§ **Task instructions**
Write out all the records exactly, and keep any images out.

Dataset excerpts:
[Start of section]
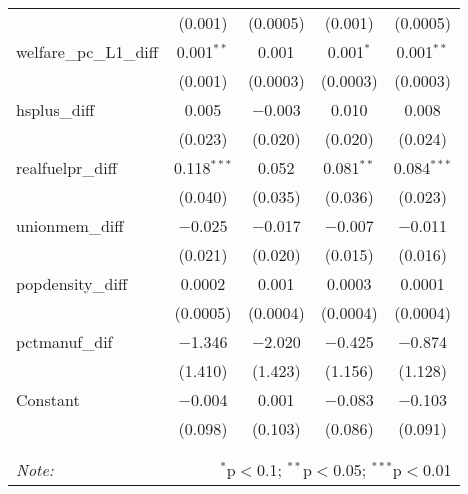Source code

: \begin{table}[!htbp]
\begin{tabular}{@{\extracolsep{5pt}}lcccc}
  & (0.001) & (0.0005) & (0.001) & (0.0005) \\ 
  welfare\_pc\_L1\_diff & 0.001$^{**}$ & 0.001 & 0.001$^{*}$ & 0.001$^{**}$ \\ 
  & (0.001) & (0.0003) & (0.0003) & (0.0003) \\ 
  hsplus\_diff & 0.005 & $-$0.003 & 0.010 & 0.008 \\ 
  & (0.023) & (0.020) & (0.020) & (0.024) \\ 
  realfuelpr\_diff & 0.118$^{***}$ & 0.052 & 0.081$^{**}$ & 0.084$^{***}$ \\ 
  & (0.040) & (0.035) & (0.036) & (0.023) \\ 
  unionmem\_diff & $-$0.025 & $-$0.017 & $-$0.007 & $-$0.011 \\ 
  & (0.021) & (0.020) & (0.015) & (0.016) \\ 
  popdensity\_diff & 0.0002 & 0.001 & 0.0003 & 0.0001 \\ 
  & (0.0005) & (0.0004) & (0.0004) & (0.0004) \\ 
  pctmanuf\_dif & $-$1.346 & $-$2.020 & $-$0.425 & $-$0.874 \\ 
  & (1.410) & (1.423) & (1.156) & (1.128) \\ 
  Constant & $-$0.004 & 0.001 & $-$0.083 & $-$0.103 \\ 
  & (0.098) & (0.103) & (0.086) & (0.091) \\ 
 \hline \\[-1.8ex] 
\hline 
\hline \\[-1.8ex] 
\textit{Note:}  & \multicolumn{4}{r}{$^{*}$p$<$0.1; $^{**}$p$<$0.05; $^{***}$p$<$0.01} \\ 
\end{tabular} 
\end{table}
[End of section]
§ **Finished exercise**
Source code

: \begin{table}[!htbp]
\begin{tabular}{@{\extracolsep{5pt}}lcccc}
  & (0.001) & (0.0005) & (0.001) & (0.0005) \\ 
  welfare\_pc\_L1\_diff & 0.001$^{**}$ & 0.001 & 0.001$^{*}$ & 0.001$^{**}$ \\ 
  & (0.001) & (0.0003) & (0.0003) & (0.0003) \\ 
  hsplus\_diff & 0.005 & $-$0.003 & 0.010 & 0.008 \\ 
  & (0.023) & (0.020) & (0.020) & (0.024) \\ 
  realfuelpr\_diff & 0.118$^{***}$ & 0.052 & 0.081$^{**}$ & 0.084$^{***}$ \\ 
  & (0.040) & (0.035) & (0.036) & (0.023) \\ 
  unionmem\_diff & $-$0.025 & $-$0.017 & $-$0.007 & $-$0.011 \\ 
  & (0.021) & (0.020) & (0.015) & (0.016) \\ 
  popdensity\_diff & 0.0002 & 0.001 & 0.0003 & 0.0001 \\ 
  & (0.0005) & (0.0004) & (0.0004) & (0.0004) \\ 
  pctmanuf\_dif & $-$1.346 & $-$2.020 & $-$0.425 & $-$0.874 \\ 
  & (1.410) & (1.423) & (1.156) & (1.128) \\ 
  Constant & $-$0.004 & 0.001 & $-$0.083 & $-$0.103 \\ 
  & (0.098) & (0.103) & (0.086) & (0.091) \\ 
 \hline \\[-1.8ex] 
\hline 
\hline \\[-1.8ex] 
\textit{Note:}  & \multicolumn{4}{r}{$^{*}$p$<$0.1; $^{**}$p$<$0.05; $^{***}$p$<$0.01} \\ 
\end{tabular} 
\end{table}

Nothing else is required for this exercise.